La verità è che per la carica di primo cittadino, al di là di Amedeo e pochi altri, in questo paese non esistono alternative visibili. La macchina del riciclo è talmente ben oliata che chi prova a proporsi come nuovo viene triturato, rieducato, e riemesso nel sistema col badge “giovane promessa”. A Guardia, come in Italia, si finge uno scontro tra titani, ma in realtà è sempre la stessa partita a briscola tra zii e cugini, e chi perde ha già prenotato il posto per la prossima mano. E noi? Siamo diventati spettatori. Apatici, rassegnati, convinti che “tanto non cambia niente”. Ma è proprio lì che ci fregano. Ogni volta che ci arrendiamo all’idea che “vincono sempre loro”, loro vincono davvero. E brindano. Magari stavolta con un Cartizze e con i fondi del prossimo evento pubblico a cui non partecipa nessuno.

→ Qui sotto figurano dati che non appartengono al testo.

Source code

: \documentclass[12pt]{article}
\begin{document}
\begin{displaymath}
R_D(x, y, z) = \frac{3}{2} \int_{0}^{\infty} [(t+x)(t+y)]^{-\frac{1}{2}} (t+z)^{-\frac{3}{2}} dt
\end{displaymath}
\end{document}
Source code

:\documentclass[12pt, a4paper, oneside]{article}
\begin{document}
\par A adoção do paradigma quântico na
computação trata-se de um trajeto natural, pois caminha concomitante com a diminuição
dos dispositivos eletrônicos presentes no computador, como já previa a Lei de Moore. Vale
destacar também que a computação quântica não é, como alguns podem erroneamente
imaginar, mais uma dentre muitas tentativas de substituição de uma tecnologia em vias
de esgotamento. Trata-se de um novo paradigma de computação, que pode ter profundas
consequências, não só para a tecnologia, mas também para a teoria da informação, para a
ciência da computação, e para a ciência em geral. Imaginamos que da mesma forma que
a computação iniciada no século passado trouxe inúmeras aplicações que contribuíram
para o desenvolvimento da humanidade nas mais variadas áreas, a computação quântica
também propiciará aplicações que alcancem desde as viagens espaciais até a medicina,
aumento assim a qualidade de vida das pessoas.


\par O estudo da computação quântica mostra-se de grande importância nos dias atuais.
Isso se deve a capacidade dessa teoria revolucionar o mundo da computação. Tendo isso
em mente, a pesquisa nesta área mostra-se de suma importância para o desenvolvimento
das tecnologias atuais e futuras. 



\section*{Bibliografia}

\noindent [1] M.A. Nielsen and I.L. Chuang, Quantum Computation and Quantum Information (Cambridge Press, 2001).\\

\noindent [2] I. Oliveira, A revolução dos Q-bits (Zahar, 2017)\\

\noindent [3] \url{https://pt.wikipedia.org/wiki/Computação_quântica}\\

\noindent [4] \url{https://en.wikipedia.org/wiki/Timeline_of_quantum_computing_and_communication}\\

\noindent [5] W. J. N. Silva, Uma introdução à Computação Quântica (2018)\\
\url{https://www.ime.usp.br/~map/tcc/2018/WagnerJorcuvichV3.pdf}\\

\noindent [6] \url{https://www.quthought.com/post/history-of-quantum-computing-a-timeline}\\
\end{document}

Ma c’è una cosa che possiamo fare. Non una rivoluzione — tranquilli — ma un gesto semplice: smettere di votarli. Tutti. Già dalle prossime elezioni. Ogni candidato che ha già fallito, che si è già seduto, che ha già detto “stavolta cambiamo tutto” (e non ha cambiato niente), va lasciato fuori. Gentilmente ma con decisione: grazie, il vostro tempo è finito.

Guardia non ha bisogno di supereroi: i floriani, i papiloni, i falati, gli orsi e le pigne. Solo di persone normali, con idee normali, e soprattutto senza scheletri nelle giunte passate. Serve gente che non voglia un posto, ma un progetto. Che non veda la politica come una carriera, ma come un servizio. Che non parli di “comunità” solo nei post su Facebook, ma la viva davvero. È ora di aprire le finestre. Non solo quelle del Municipio. Se loro non vogliono farsi da parte, dobbiamo farlo noi: con il voto, con la voce, con la faccia, con chi ha già dimostrato con i fatti il proprio valore e per questo in passato è stato messo da parte. Mettiamoci in mezzo. Manca meno di un anno. Occupiamo quello spazio che loro usano solo per la passerella. Facciamolo nostro.

Perché il futuro di Guardia non è nelle mani di chi ha già avuto mille occasioni. È nelle mani di chi ha ancora tutto da perdere: e tutto da provare a costruire.